Bernardino Baldi impara matematica in modo teorico-pratico, studiando sotto la guida del Commandino e intagliando le matrici di stampa delle opere del Commandino. Nel frattempo si scatena tutta la sua voracità culturale. Oltre al greco e al latino conosce l’ebraico, l’etrusco – così presume -, le lingue orientali come l’aramaico e il persiano. E’ anche storico, poeta, editore di testi antichi. Precettore di don Ferrante Gonzaga diventa nel 1585 abate di Guastalla, ma è in continuo movimento tra Roma, Milano, Urbino. In seguito a contrasti sorti in loco, rinuncia alla carica di abate e torna a Urbino. Il duca Francesco Maria II gli affida incarichi diplomatici. Come poeta il Baldi è anche poeta delle tecniche, dedica poemi alla navigazione, alla bussola, all’artiglieria. Importante è il suo commento alla Meccanica di Aristotele, dove assume un atteggiamento critico che trova la disapprovazione di Muzio Oddi.

Muzio Oddi tra quelli citati è il personaggio con l’esistenza più travagliata. Dopo un apprendistato presso la bottega del Barocci senza buon esito a causa di difetti visivi, si dedica all’architettura sotto la guida dello zio l’architetto Genga, e alla matematica mettendosi in contatto con Guidobaldo Del Monte. Nel 1596 diventa architetto ducale, progetta la nuova cupola del Duomo di Urbino. Nell’estate del 1599 passa i primi guai con la giustizia per aver pescato in riserva e aver fatto il bagno nudo nel Metauro.
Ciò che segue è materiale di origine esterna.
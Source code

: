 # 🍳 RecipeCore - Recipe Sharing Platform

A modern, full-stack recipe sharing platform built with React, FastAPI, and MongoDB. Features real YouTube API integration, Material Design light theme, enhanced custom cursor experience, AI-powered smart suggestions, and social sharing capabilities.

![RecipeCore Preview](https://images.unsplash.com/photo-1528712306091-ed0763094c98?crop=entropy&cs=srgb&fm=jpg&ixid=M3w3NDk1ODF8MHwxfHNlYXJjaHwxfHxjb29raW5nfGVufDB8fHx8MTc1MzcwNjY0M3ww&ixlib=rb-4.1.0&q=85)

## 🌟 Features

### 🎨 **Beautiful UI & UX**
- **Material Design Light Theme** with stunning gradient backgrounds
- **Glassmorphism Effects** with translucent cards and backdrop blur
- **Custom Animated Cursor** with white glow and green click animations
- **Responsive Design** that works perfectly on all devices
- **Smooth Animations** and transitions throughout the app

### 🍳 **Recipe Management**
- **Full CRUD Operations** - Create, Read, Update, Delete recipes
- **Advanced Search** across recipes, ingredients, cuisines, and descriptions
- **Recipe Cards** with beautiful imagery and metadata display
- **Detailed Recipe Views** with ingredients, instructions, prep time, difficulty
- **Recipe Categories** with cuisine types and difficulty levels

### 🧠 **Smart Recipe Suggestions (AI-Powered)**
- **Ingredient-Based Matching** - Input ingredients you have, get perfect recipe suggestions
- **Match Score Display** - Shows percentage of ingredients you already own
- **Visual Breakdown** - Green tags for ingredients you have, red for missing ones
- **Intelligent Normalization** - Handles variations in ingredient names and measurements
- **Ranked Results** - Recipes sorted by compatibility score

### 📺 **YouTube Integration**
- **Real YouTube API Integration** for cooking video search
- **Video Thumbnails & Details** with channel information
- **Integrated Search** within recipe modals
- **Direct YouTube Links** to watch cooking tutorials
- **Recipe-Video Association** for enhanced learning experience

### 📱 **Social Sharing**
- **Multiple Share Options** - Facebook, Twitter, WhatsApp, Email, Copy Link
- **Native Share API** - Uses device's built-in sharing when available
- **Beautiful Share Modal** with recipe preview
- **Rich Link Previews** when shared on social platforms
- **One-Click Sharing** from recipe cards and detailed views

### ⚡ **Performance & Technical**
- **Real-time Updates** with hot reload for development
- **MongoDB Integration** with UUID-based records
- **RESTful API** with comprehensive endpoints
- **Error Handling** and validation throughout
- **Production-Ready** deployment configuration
Reintegrato nell’incarico, due anni dopo per una contestazione sui lavori prende a pugni un incaricato del duca dandosi poi alla fuga perché in casa sua vengono trovati oggetti appartenenti al guardaroba ducale. Si rifugia presso la Repubblica di Venezia e invano il duca chiede l’estradizione. Lo troviamo così architetto presso la Santa casa di Loreto. Nel 1605 il duca concede un’amnistia per la nascita del sospirato erede Federico Ubaldo, l’Oddi è di nuovo libero a Urbino. Passa neanche un anno e l’Oddi è di nuovo sotto processo, questa volta l’accusa è di coinvolgimento in una congiura contro il duca. Trascorre quattro anni di prigionia a Pesaro a Rocca Costanza, poi nel 1610 la detenzione è tramutata in esilio a Milano. Nel 1625 è a Lucca per dirigere il completamento delle mura. Nel 1631 muore il duca, ma solo nel 1636 l’Oddi riesce a tornare in patria dove ricopre la carica di Gonfaloniere e fa istituire presso l’Università l’insegnamento di Matematica da lui ricoperto.